The delegation is considered a further step in smoothing relations between the Caribbean country and the European bloc, with EU Foreign Policy Chief Josep Borrell highlighting a “possible political opening in Venezuela.” Its findings could also have important consequences for the local political scene, with some opposition forces conditioning their electoral participation on the EU’s validation of the process.
The mission, which is made up of four electoral specialists and three EU representatives, arrived in Caracas on Thursday and has already met with National Electoral Council (CNE) authorities, National Assembly President Jorge Rodriguez and Foreign Minister Jorge Arreaza, who highlighted the “favourable political climate” for the upcoming elections.
Equally, it met with prominent opposition representatives from a range of tendencies on Friday. Those participating included the newly reconstituted MUD alliance, Carlos Ocariz (Justice First), Ángelo Palmieri (A New Era) and Roberto Enríquez (COPEI). Likewise present were Freddy Guevara (Popular Will) and Delsa Solórzano (Citizens Encounter), both of whom are close to US-backed opposition frontman Juan Guaidó. A team from Guaidó’s office also recently met with EU representatives in Brussels to reportedly discuss electoral guarantees.
Before returning to Brussels, the EU mission is reportedly due to hold meetings with the Attorney General and Ombudsman’s offices, as well as a range of social movements and NGOs.
The EU followed a number of Latin American nations in backtracking on its recognition of Guaidó as the country’s “interim president” in January, sparking a thawing of relations with Caracas. Despite new sanctions being unveiled in February and a consequent repeat of the 2020 temporary break in diplomatic relations, the bloc recently joined Canada and the US in changing its tone and promising to “review” the blockade should a range of conditions be met, including the implementation of so-called “international standards for democracy.”
The EU has consistently rejected the CNE’s invitations to observe elections, later claiming the processes ̶ including the 2018 presidential and 2020 parliamentary votes ̶ suffered from unspecified and unproven “irregularities” which allegedly undermined their transparency and reliability. In contrast, independent on-the-ground electoral missions have endorsed Venezuela’s mixed electoral system as one of the world’s most transparent and trustworthy.
New government-opposition talks scheduled
Alongside the EU mission, Venezuelan authorities have also reportedly hosted a Norwegian delegation this week to finalize plans for a new round of talks between government and opposition representatives.
According to unnamed sources quoted by Reuters, the negotiations are scheduled to be held in Mexico at the start of August, and will be mediated by “international parties” including the Norwegian government. The sources went on to indicate that “larger” delegations are expected to be involved than in the past in a “more complete and complex process.”

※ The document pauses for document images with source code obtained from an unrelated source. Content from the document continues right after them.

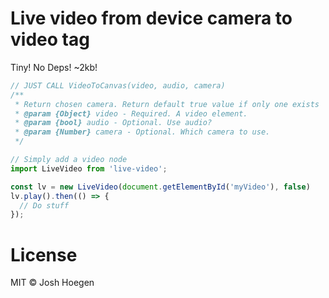 # Live video from device camera to video tag

Tiny! No Deps! ~2kb!

```js
// JUST CALL VideoToCanvas(video, audio, camera)
/**
 * Return chosen camera. Return default true value if only one exists
 * @param {Object} video - Required. A video element.
 * @param {bool} audio - Optional. Use audio?
 * @param {Number} camera - Optional. Which camera to use.
 */

// Simply add a video node
import LiveVideo from 'live-video';

const lv = new LiveVideo(document.getElementById('myVideo'), false)
lv.play().then(() => {
  // Do stuff
});
```


# License

MIT © Josh Hoegen
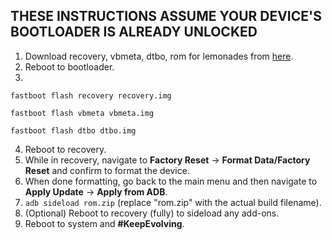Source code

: ## THESE INSTRUCTIONS ASSUME YOUR DEVICE'S BOOTLOADER IS ALREADY UNLOCKED

1. Download recovery, vbmeta, dtbo, rom for lemonades from [here](https://sourceforge.net/projects/evolution-x/files/lemonades/14/).
2. Reboot to bootloader.
3.
```fastboot flash recovery recovery.img```

```fastboot flash vbmeta vbmeta.img```

```fastboot flash dtbo dtbo.img```

4. Reboot to recovery.
5. While in recovery, navigate to **Factory Reset** → **Format Data/Factory Reset** and confirm to format the device.
6. When done formatting, go back to the main menu and then navigate to **Apply Update** → **Apply from ADB**.
7. `adb sideload rom.zip` (replace "rom.zip" with the actual build filename).
8. (Optional) Reboot to recovery (fully) to sideload any add-ons.
9. Reboot to system and **#KeepEvolving**.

The Venezuelan government has held “fruitful” talks with some of the more moderate opposition factions continuously since September 2019, including former presidential candidates Henri Falcon and Javier Bertucci and the Chamber of Business and Commerce (FEDECAMARAS) and of Industry (FEDEINDUSTRIA). The talks have delivered concrete results with regards to increased opposition participation in the December 2020 legislative elections, consensual electoral guarantees, and the release of a number of detained opposition activists.
Previous attempts to sit down with the US-backed opposition, however, have failed on multiple occasions. In 2019, talks held in both Norway and Barbados collapsed after government representatives walked away following the imposition of new wide-reaching US sanctions. Likewise, in 2017-8, opposition leaders abandoned talks in the Dominican Republic, reportedly after Secretary of State Rex Tillerson phoned lead negotiator Julio Borges.
Both Guaidó and President Nicolás Maduro have placed conditions on any new talks, with the former pressing for “free and fair” electoral guarantees led by EU observers and the government calling for a lifting of the blockade against the country and the return of frozen or seized assets.
However, tensions ran high between the Guaidó camp and government forces on Monday after the former National Assembly president denounced that police had entered his home and threatened him. Moments before, Guaidó ally Guevara was detained on a Caracas highway.
[UPDATE] On Monday afternoon, the attorney general’s office confirmed Guevara’s arrest, accusing him of ties to “Colombian extremist and paramilitary groups.” The former deputy will be charged with terrorism, criminal association, anti-constitutional activities and treason.
In response to the arrest, Human Rights Watch Americas Director José Miguel Vivanco claimed that it nullified any potential participation of the Guaidó camp in the upcoming elections, linking it to the presence of the EU exploratory mission.